THE PEOPLE OF THE STATE OF ILLINOIS, PLAINTIFF-APPELLEE

v.

NOBLE SMITH, DEFENDANT-APPELLANT



APPELLATE COURT OF ILLINOIS, THIRD DISTRICT

521 N.E.2d 157, 167 Ill. App. 3d 235, 118 Ill. Dec. 89 1988.IL.322

Appeal from the Circuit Court of Kankakee County; the Hon. John F. Michela, Judge, presiding.

APPELLATE Judges:

JUSTICE SCOTT delivered the opinion of the court. BARRY, P.J., concurs. JUSTICE WOMBACHER, Dissenting.

DECISION OF THE COURT DELIVERED BY THE HONORABLE JUDGE SCOTT

Following a bench trial, the court found that by reason of insanity, the defendant Noble Smith was not guilty of murder. In the related subsequent proceedings under section 5-2-4 of the Criminal Code of 1961 (Ill. Rev. Stat. 1985, ch. 38, par. 1005-2-4), the court ordered the defendant involuntarily committed to the Department of Mental Health and Developmental Disabilities (the Department).

The defendant brought the instant appeal, seeking a new involuntary admission hearing. The defendant argues that the court's commitment order must be reversed because the court refused the defendant's request for an examination by an independent mental health expert and because the court allowed testimony from psychiatrist Donald Rendleman although Dr. Rendleman had examined the defendant without giving a preexamination warning. He argues that these two failings were respective violations of sections 3-804 and 3-208 of the Mental Health and Developmental Disabilities Code (the Code) (Ill. Rev. Stat. 1985, ch. 91 1/2, pars. 3-804, 3-208).

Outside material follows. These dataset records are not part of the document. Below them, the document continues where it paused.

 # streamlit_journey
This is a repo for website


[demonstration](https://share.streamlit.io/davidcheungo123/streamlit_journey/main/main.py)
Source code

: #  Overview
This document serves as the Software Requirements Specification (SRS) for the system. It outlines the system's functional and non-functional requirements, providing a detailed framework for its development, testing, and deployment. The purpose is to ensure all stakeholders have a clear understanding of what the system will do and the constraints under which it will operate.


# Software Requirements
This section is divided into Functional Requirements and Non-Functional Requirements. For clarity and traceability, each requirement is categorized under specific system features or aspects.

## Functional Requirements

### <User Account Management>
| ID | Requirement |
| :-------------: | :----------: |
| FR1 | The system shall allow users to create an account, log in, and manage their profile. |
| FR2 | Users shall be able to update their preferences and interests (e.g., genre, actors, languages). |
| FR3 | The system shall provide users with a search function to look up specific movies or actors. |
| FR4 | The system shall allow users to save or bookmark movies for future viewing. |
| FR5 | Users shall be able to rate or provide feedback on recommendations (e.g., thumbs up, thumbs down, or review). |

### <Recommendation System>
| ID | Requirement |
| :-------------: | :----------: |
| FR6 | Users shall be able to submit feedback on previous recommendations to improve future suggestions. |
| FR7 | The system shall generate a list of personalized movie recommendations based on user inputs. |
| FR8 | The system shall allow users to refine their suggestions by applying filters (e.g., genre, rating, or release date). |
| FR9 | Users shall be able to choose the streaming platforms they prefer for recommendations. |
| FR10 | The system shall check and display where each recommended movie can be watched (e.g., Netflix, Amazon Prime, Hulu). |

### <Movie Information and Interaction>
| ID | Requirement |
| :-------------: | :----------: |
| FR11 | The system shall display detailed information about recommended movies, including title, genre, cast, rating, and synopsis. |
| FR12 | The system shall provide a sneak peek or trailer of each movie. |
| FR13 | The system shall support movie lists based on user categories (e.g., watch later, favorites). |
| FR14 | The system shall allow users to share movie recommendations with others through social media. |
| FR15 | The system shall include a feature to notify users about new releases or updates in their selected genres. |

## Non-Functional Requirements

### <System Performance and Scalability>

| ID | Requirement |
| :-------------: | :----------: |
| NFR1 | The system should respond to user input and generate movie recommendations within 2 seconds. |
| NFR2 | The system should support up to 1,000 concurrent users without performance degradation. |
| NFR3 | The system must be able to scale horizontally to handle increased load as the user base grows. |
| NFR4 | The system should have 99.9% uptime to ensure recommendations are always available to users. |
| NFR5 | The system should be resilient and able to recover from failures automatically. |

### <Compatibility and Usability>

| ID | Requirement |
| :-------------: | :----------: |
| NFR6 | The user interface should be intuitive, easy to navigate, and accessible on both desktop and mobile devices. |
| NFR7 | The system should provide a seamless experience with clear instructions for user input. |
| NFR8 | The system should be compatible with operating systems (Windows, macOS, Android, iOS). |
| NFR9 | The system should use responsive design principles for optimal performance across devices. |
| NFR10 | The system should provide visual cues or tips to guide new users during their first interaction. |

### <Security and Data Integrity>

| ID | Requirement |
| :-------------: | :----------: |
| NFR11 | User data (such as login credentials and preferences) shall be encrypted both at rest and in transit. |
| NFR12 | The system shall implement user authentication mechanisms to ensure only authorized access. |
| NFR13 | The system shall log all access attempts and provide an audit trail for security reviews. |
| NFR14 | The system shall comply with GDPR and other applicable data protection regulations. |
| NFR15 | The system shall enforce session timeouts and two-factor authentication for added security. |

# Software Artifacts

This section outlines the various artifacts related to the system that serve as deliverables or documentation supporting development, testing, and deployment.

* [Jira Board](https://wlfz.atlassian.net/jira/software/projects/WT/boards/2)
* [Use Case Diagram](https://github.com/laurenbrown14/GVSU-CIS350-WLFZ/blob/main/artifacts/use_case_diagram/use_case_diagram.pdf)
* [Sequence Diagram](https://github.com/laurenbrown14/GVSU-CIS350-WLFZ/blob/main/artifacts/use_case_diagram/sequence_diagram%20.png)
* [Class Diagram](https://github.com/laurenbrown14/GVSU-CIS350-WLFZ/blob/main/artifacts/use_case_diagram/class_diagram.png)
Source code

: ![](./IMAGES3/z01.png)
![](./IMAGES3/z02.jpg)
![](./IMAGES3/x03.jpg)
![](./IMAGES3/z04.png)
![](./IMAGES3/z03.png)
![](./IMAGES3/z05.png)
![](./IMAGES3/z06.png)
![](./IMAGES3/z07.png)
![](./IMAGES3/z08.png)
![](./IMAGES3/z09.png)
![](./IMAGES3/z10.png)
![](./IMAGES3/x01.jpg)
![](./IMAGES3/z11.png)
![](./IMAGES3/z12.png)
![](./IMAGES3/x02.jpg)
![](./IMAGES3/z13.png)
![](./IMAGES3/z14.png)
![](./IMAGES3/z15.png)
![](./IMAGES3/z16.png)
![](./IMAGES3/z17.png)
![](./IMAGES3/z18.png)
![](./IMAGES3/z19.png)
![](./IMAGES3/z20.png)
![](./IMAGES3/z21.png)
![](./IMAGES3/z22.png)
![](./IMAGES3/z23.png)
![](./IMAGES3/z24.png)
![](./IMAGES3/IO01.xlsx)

Section 5-2-4 of the Unified Code of Corrections provides that after a defendant is found guilty by reason of insanity, the Department shall evaluate him and report to the court. Thereafter, "[the] Court shall hold a hearing as provided in the Mental Health and Developmental Disabilities Code" and order the defendant to the Department if it determines that the defendant is subject to involuntary admission. Ill. Rev. Stat. 1985, ch. 38, par. 1005-2-4(a).

Section 3-804 of the Code provides that a respondent being tried for involuntary admission "is entitled to secure an independent examination by . . . [an] expert of his choice. If the respondent is unable to obtain an examination, he may request that the court order an examination to be made . . .." Ill. Rev. Stat. 1985, ch. 91 1/2, par. 3-804.

Section 3-208 of the Code provides that "[whenever] a petition has been executed pursuant to Section 3-507 [admission of a minor with objections], 3-601 [emergency involuntary admission by certification], or 3-701 [involuntary admission by court order]," the person examining the respondent for the purpose of certification may not "testify at any subsequent court hearing concerning the respondent's admission" unless the examiner comprehensibly informed the respondent that he did not have to talk to the examiner and that any statements he made might be disclosed at a court hearing on whether the respondent was subject to involuntary admission. Ill. Rev. Stat. 1985, ch. 91 1/2, par. 3-208.

The record is clear that following the defendant's insanity acquittal, and during the resulting proceedings pursuant to section 5 -- 2 -- 4 of the correctional Code, the court denied the defendant's request for appointment of an independent examiner of his mental health. Also, it is clear that Dr. Rendleman testified at the defendant's involuntary admission hearing although he had evaluated the defendant for the court without giving any preexamination warnings. The defendant submits that the involuntary admission proceedings were fatally flawed in that the court ignored sections 3 -- 804 and 3 -- 208 of the Code. He asserts that because of those errors we must reverse the involuntary admission order and remand for a new hearing. We disagree.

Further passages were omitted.